Although we are not quite at the position of releasing yet, Fauxpocalypse has advanced since last I wrote. The manuscript is almost finalised and more hidden obstacles of international tax have been – if not overcome – at least mapped.
In Good Order
With 13 stories in the collection, there are many possible combinations, some of which might be better than others.
Misha Burnett’s Fauxpocalypse! deals exclusively with the detection of Grijalva and events prior to the predicted impact, so is perfect to open the collection.
Dacia Wilkinson’s Full Moon starts nearly a year after the comet did not impact, giving a longer-term view of the social effects of near extinction, so is a natural fit to close the collection.
Leaving 11 stories to sort. So I began to compile a list of possible features:
- Description of the expected impact
I was not sure whether to group stories by location or not, especially as some stories move around. Therefore I chose to leave that for last
Because readers sometimes put a collection down and come back to it rather than reading it cover-to-cover, I started with the idea of putting the stories that explained more about the background to Fauxpocalypse at regular intervals so readers were less likely to need to go back to the start if they put it down for a while.
Next I decided to aim for a mix of moods. As well as avoiding the collection having a depressing section and a cheerful section, this gives the emotional resonance of stories a greater contrast.
As well as avoiding all the tragedies following each other, I did not want all the longest or shortest stories together.

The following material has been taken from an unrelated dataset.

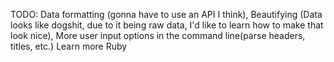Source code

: TODO: Data formatting (gonna have to use an API I think), Beautifying (Data looks like dogshit, due to it being raw data, I'd like to learn how to make that look nice), More user input options in the command line(parse headers, titles, etc.) Learn more Ruby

Otherwise, some readers might end up feeling rushed or bogged down in one area.
Rather than add another dimension, I decided to work out a potential order at this point rather than also sort by theme as well. So I hit the spreadsheets, and most of the stories neatly fitted into a place in the order. So I started looking at theme and location.
With most of the order decided it was clear where stories with a strong theme of, for example, religion were so I could make sure they were contrasted with more secular motifs.

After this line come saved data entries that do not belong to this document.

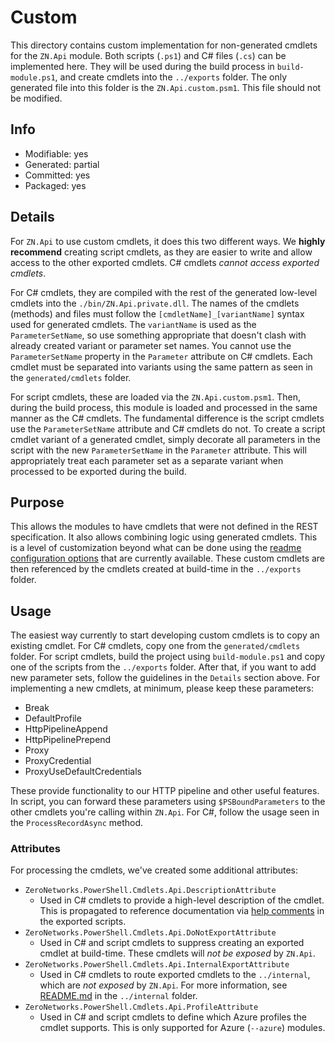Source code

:# Custom
This directory contains custom implementation for non-generated cmdlets for the `ZN.Api` module. Both scripts (`.ps1`) and C# files (`.cs`) can be implemented here. They will be used during the build process in `build-module.ps1`, and create cmdlets into the `../exports` folder. The only generated file into this folder is the `ZN.Api.custom.psm1`. This file should not be modified.

## Info
- Modifiable: yes
- Generated: partial
- Committed: yes
- Packaged: yes

## Details
For `ZN.Api` to use custom cmdlets, it does this two different ways. We **highly recommend** creating script cmdlets, as they are easier to write and allow access to the other exported cmdlets. C# cmdlets *cannot access exported cmdlets*.

For C# cmdlets, they are compiled with the rest of the generated low-level cmdlets into the `./bin/ZN.Api.private.dll`. The names of the cmdlets (methods) and files must follow the `[cmdletName]_[variantName]` syntax used for generated cmdlets. The `variantName` is used as the `ParameterSetName`, so use something appropriate that doesn't clash with already created variant or parameter set names. You cannot use the `ParameterSetName` property in the `Parameter` attribute on C# cmdlets. Each cmdlet must be separated into variants using the same pattern as seen in the `generated/cmdlets` folder.

For script cmdlets, these are loaded via the `ZN.Api.custom.psm1`. Then, during the build process, this module is loaded and processed in the same manner as the C# cmdlets. The fundamental difference is the script cmdlets use the `ParameterSetName` attribute and C# cmdlets do not. To create a script cmdlet variant of a generated cmdlet, simply decorate all parameters in the script with the new `ParameterSetName` in the `Parameter` attribute. This will appropriately treat each parameter set as a separate variant when processed to be exported during the build.

## Purpose
This allows the modules to have cmdlets that were not defined in the REST specification. It also allows combining logic using generated cmdlets. This is a level of customization beyond what can be done using the [readme configuration options](https://github.com/Azure/autorest/blob/master/docs/powershell/options.md) that are currently available. These custom cmdlets are then referenced by the cmdlets created at build-time in the `../exports` folder.

## Usage
The easiest way currently to start developing custom cmdlets is to copy an existing cmdlet. For C# cmdlets, copy one from the `generated/cmdlets` folder. For script cmdlets, build the project using `build-module.ps1` and copy one of the scripts from the `../exports` folder. After that, if you want to add new parameter sets, follow the guidelines in the `Details` section above. For implementing a new cmdlets, at minimum, please keep these parameters:
- Break
- DefaultProfile
- HttpPipelineAppend
- HttpPipelinePrepend
- Proxy
- ProxyCredential
- ProxyUseDefaultCredentials

These provide functionality to our HTTP pipeline and other useful features. In script, you can forward these parameters using `$PSBoundParameters` to the other cmdlets you're calling within `ZN.Api`. For C#, follow the usage seen in the `ProcessRecordAsync` method.

### Attributes
For processing the cmdlets, we've created some additional attributes:
- `ZeroNetworks.PowerShell.Cmdlets.Api.DescriptionAttribute`
  - Used in C# cmdlets to provide a high-level description of the cmdlet. This is propagated to reference documentation via [help comments](https://docs.microsoft.com/powershell/module/microsoft.powershell.core/about/about_comment_based_help) in the exported scripts.
- `ZeroNetworks.PowerShell.Cmdlets.Api.DoNotExportAttribute`
  - Used in C# and script cmdlets to suppress creating an exported cmdlet at build-time. These cmdlets will *not be exposed* by `ZN.Api`.
- `ZeroNetworks.PowerShell.Cmdlets.Api.InternalExportAttribute`
  - Used in C# cmdlets to route exported cmdlets to the `../internal`, which are *not exposed* by `ZN.Api`. For more information, see [README.md](../internal/README.md) in the `../internal` folder.
- `ZeroNetworks.PowerShell.Cmdlets.Api.ProfileAttribute`
  - Used in C# and script cmdlets to define which Azure profiles the cmdlet supports. This is only supported for Azure (`--azure`) modules.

The locations were already mixed so, in the end, the decision not to group by region was made for me.
Although I ended up not using one of my criteria to actively sort, I still feel it was useful to have. If more of the stories had dealt with very similar topics it would have been useful to see how different countries dealt with, say, rioting.
So, if I assemble another collection I will stay with:
- Identify any stories that strongly fit in a particular position, e.g. refer to events in another story
- Give each story four or five different values
- Pick two or three values and create a rough order which creates contrasts for each of them
- Use the remaining values to work out where stories which fit in more than one place fit best
A Taxing Event
After the effort of sorting all the stories I was less than pleased to discover last Thursday that my claim for gross royalties had been rejected by Amazon because it did not match IRS records. I was further displeased when I remembered it was Thanksgiving, so I could not contact either Amazon or the IRS until today.
The IRS were most helpful once Turkeyfest 2013 was finally over. Their records matched my records, so I had not accidentally made a false declaration. They suggested two possible reasons why Amazon might have thought they did not match:
- The IRS portal takes up to two weeks to make new records public. If Amazon queried the IRS within that time they would get a false report that my EIN did not exist
- My flat has a separate entrance, so the official postal address has a line before the street name and number. As the US standard is to put flat numbers on the line below the street address, and I do not have a different company name from my own, someone might have mistaken the first line of my business address for the name of my company and searched under that.
So, between spasms of ironic moustache twitching, I resubmitted my application to Amazon in the hope the same issue would not arise twice.
Focussing on the positive, if the problem was Amazon being too efficient it bodes well for a quick positive response.